[Input data]

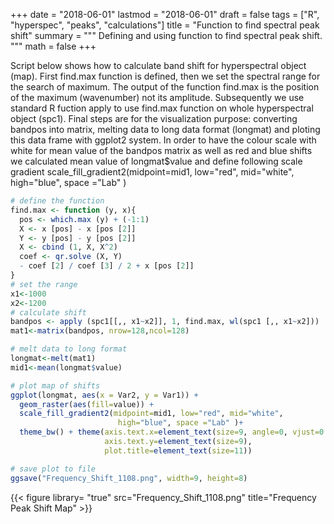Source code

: +++
date = "2018-06-01"
lastmod = "2018-06-01"
draft = false
tags = ["R", "hyperspec", "peaks", "calculations"]
title = "Function to find spectral peak shift"
summary = """
Defining and using function to find spectral peak shift.
"""
math = false
+++

Script below shows how to calculate band shift for hyperspectral object (map). First find.max function is defined, then we set the spectral range for the search of maximum. The output of the function find.max is the position of the maximum (wavenumber) not its amplitude.
Subsequently we use standard R fuction apply to use find.max function on whole hyperspectral object (spc1). Final steps are for the visualization purpose: converting bandpos into matrix, melting data to long data format (longmat) and ploting this data frame with ggplot2 system.
In order to have the colour scale with white for mean value of the bandpos matrix as well as red and blue shifts we calculated mean value of 
longmat$value and define following scale gradient
scale_fill_gradient2(midpoint=mid1, low="red", mid="white", high="blue", space ="Lab" )

```r
# define the function
find.max <- function (y, x){
  pos <- which.max (y) + (-1:1)
  X <- x [pos] - x [pos [2]]
  Y <- y [pos] - y [pos [2]]
  X <- cbind (1, X, X^2)
  coef <- qr.solve (X, Y)
  - coef [2] / coef [3] / 2 + x [pos [2]]
}
# set the range
x1<-1000
x2<-1200
# calculate shift
bandpos <- apply (spc1[[,, x1~x2]], 1, find.max, wl(spc1 [,, x1~x2]))
mat1<-matrix(bandpos, nrow=128,ncol=128)

# melt data to long format
longmat<-melt(mat1)
mid1<-mean(longmat$value)

# plot map of shifts 
ggplot(longmat, aes(x = Var2, y = Var1)) +
  geom_raster(aes(fill=value)) +
  scale_fill_gradient2(midpoint=mid1, low="red", mid="white",
                        high="blue", space ="Lab" )+
  theme_bw() + theme(axis.text.x=element_text(size=9, angle=0, vjust=0.3),
                     axis.text.y=element_text(size=9),
                     plot.title=element_text(size=11))

# save plot to file
ggsave("Frequency_Shift_1108.png", width=9, height=8)
```
{{< figure library= "true" src="Frequency_Shift_1108.png" title="Frequency Peak Shift Map" >}}

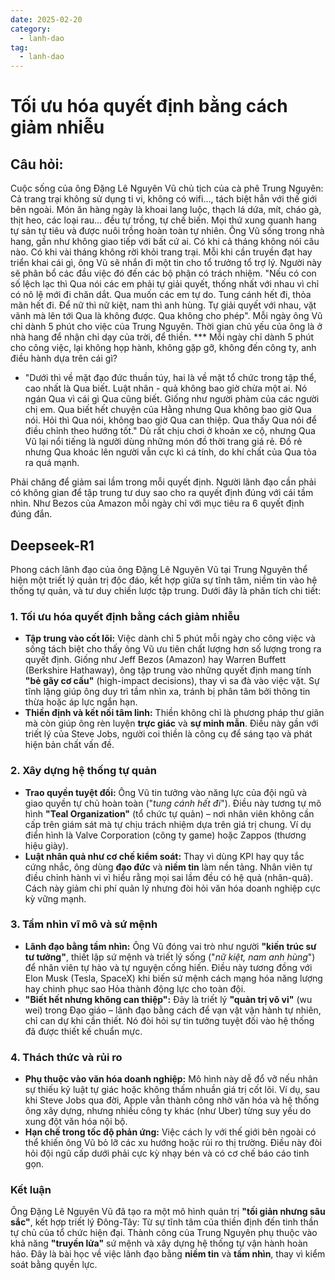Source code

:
```yaml
---
date: 2025-02-20
category:
  - lanh-dao
tag:
  - lanh-dao
---
```


# Tối ưu hóa quyết định bằng cách giảm nhiễu

## Câu hỏi:

Cuộc sống của ông Đặng Lê Nguyên Vũ chủ tịch của cà phê Trung Nguyên:
Cả trang trại không sử dụng ti vi, không có wifi..., tách biệt hẳn với thế giới bên ngoài. Món ăn hàng ngày là khoai lang luộc, thạch lá dứa, mít, cháo gà, thịt heo, các loại rau... đều tự trồng, tự chế biến. Mọi thứ xung quanh hang tự sản tự tiêu và được nuôi trồng hoàn toàn tự nhiên.
Ông Vũ sống trong nhà hang, gần như không giao tiếp với bất cứ ai. Có khi cả tháng không nói câu nào. Có khi vài tháng không rời khỏi trang trại.
Mỗi khi cần truyền đạt hay triển khai cái gì, ông Vũ sẽ nhắn đi một tin cho tổ trưởng tổ trợ lý. Người này sẽ phân bổ các đầu việc đó đến các bộ phận có trách nhiệm. "Nếu có con số lệch lạc thì Qua nói các em phải tự giải quyết, thống nhất với nhau vì chỉ có nô lệ mới đi chăn dắt. Qua muốn các em tự do. Tung cánh hết đi, thỏa mãn hết đi. Để nữ thì nữ kiệt, nam thì anh hùng. Tự giải quyết với nhau, vặt vãnh mà lên tới Qua là không được. Qua không cho phép".
Mỗi ngày ông Vũ chỉ dành 5 phút cho việc của Trung Nguyên. Thời gian chủ yếu của ông là ở nhà hang để nhận chỉ dạy của trời, để thiền.
\*\*\* Mỗi ngày chỉ dành 5 phút cho công việc, lại không họp hành, không gặp gỡ, không đến công ty, anh điều hành dựa trên cái gì?

- "Dưới thì về mặt đạo đức thuần túy, hai là về mặt tổ chức trong tập thể, cao nhất là Qua biết. Luật nhân - quả không bao giờ chừa một ai. Nó ngán Qua vì cái gì Qua cũng biết. Giống như người phàm của các người chị em. Qua biết hết chuyện của Hằng nhưng Qua không bao giờ Qua nói. Hỏi thì Qua nói, không bao giờ Qua can thiệp. Qua thấy Qua nói để điều chỉnh theo hướng tốt."
  Dù rất chịu chơi ở khoản xe cộ, nhưng Qua Vũ lại nổi tiếng là người dùng những món đồ thời trang giá rẻ. Đồ rẻ nhưng Qua khoác lên người vẫn cực kì cá tính, do khí chất của Qua tỏa ra quá mạnh.

Phải chăng để giảm sai lầm trong mỗi quyết định. Người lãnh đạo cần phải có không gian để tập trung tư duy sao cho ra quyết định đúng với cái tầm nhìn. Như Bezos của Amazon mỗi ngày chỉ với mục tiêu ra 6 quyết định đúng đắn.

## Deepseek-R1

Phong cách lãnh đạo của ông Đặng Lê Nguyên Vũ tại Trung Nguyên thể hiện một triết lý quản trị độc đáo, kết hợp giữa sự tĩnh tâm, niềm tin vào hệ thống tự quản, và tư duy chiến lược tập trung. Dưới đây là phân tích chi tiết:

### **1. Tối ưu hóa quyết định bằng cách giảm nhiễu**

- **Tập trung vào cốt lõi:** Việc dành chỉ 5 phút mỗi ngày cho công việc và sống tách biệt cho thấy ông Vũ ưu tiên chất lượng hơn số lượng trong ra quyết định. Giống như Jeff Bezos (Amazon) hay Warren Buffett (Berkshire Hathaway), ông tập trung vào những quyết định mang tính **"bẻ gãy cơ cấu"** (high-impact decisions), thay vì sa đà vào việc vặt. Sự tĩnh lặng giúp ông duy trì tầm nhìn xa, tránh bị phân tâm bởi thông tin thừa hoặc áp lực ngắn hạn.
- **Thiền định và kết nối tâm linh:** Thiền không chỉ là phương pháp thư giãn mà còn giúp ông rèn luyện **trực giác** và **sự minh mẫn**. Điều này gần với triết lý của Steve Jobs, người coi thiền là công cụ để sáng tạo và phát hiện bản chất vấn đề.

### **2. Xây dựng hệ thống tự quản**

- **Trao quyền tuyệt đối:** Ông Vũ tin tưởng vào năng lực của đội ngũ và giao quyền tự chủ hoàn toàn ("_tung cánh hết đi_"). Điều này tương tự mô hình **"Teal Organization"** (tổ chức tự quản) – nơi nhân viên không cần cấp trên giám sát mà tự chịu trách nhiệm dựa trên giá trị chung. Ví dụ điển hình là Valve Corporation (công ty game) hoặc Zappos (thương hiệu giày).
- **Luật nhân quả như cơ chế kiểm soát:** Thay vì dùng KPI hay quy tắc cứng nhắc, ông dùng **đạo đức** và **niềm tin** làm nền tảng. Nhân viên tự điều chỉnh hành vi vì hiểu rằng mọi sai lầm đều có hệ quả (nhân-quả). Cách này giảm chi phí quản lý nhưng đòi hỏi văn hóa doanh nghiệp cực kỳ vững mạnh.

### **3. Tầm nhìn vĩ mô và sứ mệnh**

- **Lãnh đạo bằng tầm nhìn:** Ông Vũ đóng vai trò như người **"kiến trúc sư tư tưởng"**, thiết lập sứ mệnh và triết lý sống ("_nữ kiệt, nam anh hùng_") để nhân viên tự hào và tự nguyện cống hiến. Điều này tương đồng với Elon Musk (Tesla, SpaceX) khi biến sứ mệnh cách mạng hóa năng lượng hay chinh phục sao Hỏa thành động lực cho toàn đội.
- **"Biết hết nhưng không can thiệp":** Đây là triết lý **"quản trị vô vi"** (wu wei) trong Đạo giáo – lãnh đạo bằng cách để vạn vật vận hành tự nhiên, chỉ can dự khi cần thiết. Nó đòi hỏi sự tin tưởng tuyệt đối vào hệ thống đã được thiết kế chuẩn mực.

### **4. Thách thức và rủi ro**

- **Phụ thuộc vào văn hóa doanh nghiệp:** Mô hình này dễ đổ vỡ nếu nhân sự thiếu kỷ luật tự giác hoặc không thấm nhuần giá trị cốt lõi. Ví dụ, sau khi Steve Jobs qua đời, Apple vẫn thành công nhờ văn hóa và hệ thống ông xây dựng, nhưng nhiều công ty khác (như Uber) từng suy yếu do xung đột văn hóa nội bộ.
- **Hạn chế trong tốc độ phản ứng:** Việc cách ly với thế giới bên ngoài có thể khiến ông Vũ bỏ lỡ các xu hướng hoặc rủi ro thị trường. Điều này đòi hỏi đội ngũ cấp dưới phải cực kỳ nhạy bén và có cơ chế báo cáo tinh gọn.

### **Kết luận**

Ông Đặng Lê Nguyên Vũ đã tạo ra một mô hình quản trị **"tối giản nhưng sâu sắc"**, kết hợp triết lý Đông-Tây: Từ sự tĩnh tâm của thiền định đến tinh thần tự chủ của tổ chức hiện đại. Thành công của Trung Nguyên phụ thuộc vào khả năng **"truyền lửa"** sứ mệnh và xây dựng hệ thống tự vận hành hoàn hảo. Đây là bài học về việc lãnh đạo bằng **niềm tin** và **tầm nhìn**, thay vì kiểm soát bằng quyền lực.
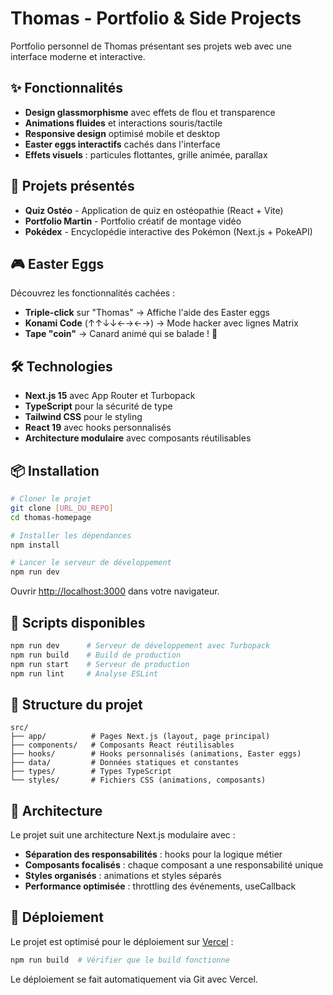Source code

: # Thomas - Portfolio & Side Projects

Portfolio personnel de Thomas présentant ses projets web avec une interface moderne et interactive.

## ✨ Fonctionnalités

- **Design glassmorphisme** avec effets de flou et transparence
- **Animations fluides** et interactions souris/tactile
- **Responsive design** optimisé mobile et desktop
- **Easter eggs interactifs** cachés dans l'interface
- **Effets visuels** : particules flottantes, grille animée, parallax

## 🚀 Projets présentés

- **Quiz Ostéo** - Application de quiz en ostéopathie (React + Vite)
- **Portfolio Martin** - Portfolio créatif de montage vidéo
- **Pokédex** - Encyclopédie interactive des Pokémon (Next.js + PokeAPI)

## 🎮 Easter Eggs

Découvrez les fonctionnalités cachées :

- **Triple-click** sur "Thomas" → Affiche l'aide des Easter eggs
- **Konami Code** (↑↑↓↓←→←→) → Mode hacker avec lignes Matrix
- **Tape "coin"** → Canard animé qui se balade ! 🦆

## 🛠️ Technologies

- **Next.js 15** avec App Router et Turbopack
- **TypeScript** pour la sécurité de type
- **Tailwind CSS** pour le styling
- **React 19** avec hooks personnalisés
- **Architecture modulaire** avec composants réutilisables

## 📦 Installation

```bash
# Cloner le projet
git clone [URL_DU_REPO]
cd thomas-homepage

# Installer les dépendances
npm install

# Lancer le serveur de développement
npm run dev
```

Ouvrir [http://localhost:3000](http://localhost:3000) dans votre navigateur.

## 🔧 Scripts disponibles

```bash
npm run dev      # Serveur de développement avec Turbopack
npm run build    # Build de production
npm run start    # Serveur de production
npm run lint     # Analyse ESLint
```

## 📁 Structure du projet

```
src/
├── app/          # Pages Next.js (layout, page principal)
├── components/   # Composants React réutilisables
├── hooks/        # Hooks personnalisés (animations, Easter eggs)
├── data/         # Données statiques et constantes
├── types/        # Types TypeScript
└── styles/       # Fichiers CSS (animations, composants)
```

## 🎨 Architecture

Le projet suit une architecture Next.js modulaire avec :

- **Séparation des responsabilités** : hooks pour la logique métier
- **Composants focalisés** : chaque composant a une responsabilité unique  
- **Styles organisés** : animations et styles séparés
- **Performance optimisée** : throttling des événements, useCallback

## 🚀 Déploiement

Le projet est optimisé pour le déploiement sur [Vercel](https://vercel.com) :

```bash
npm run build  # Vérifier que le build fonctionne
```

Le déploiement se fait automatiquement via Git avec Vercel.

[/Input data]

### Aim of the exercise
Using only the data above, copy out the lines that include the word "mean".

### Result of this task
In order to have the colour scale with white for mean value of the bandpos matrix as well as red and blue shifts we calculated mean value of 
mid1<-mean(longmat$value)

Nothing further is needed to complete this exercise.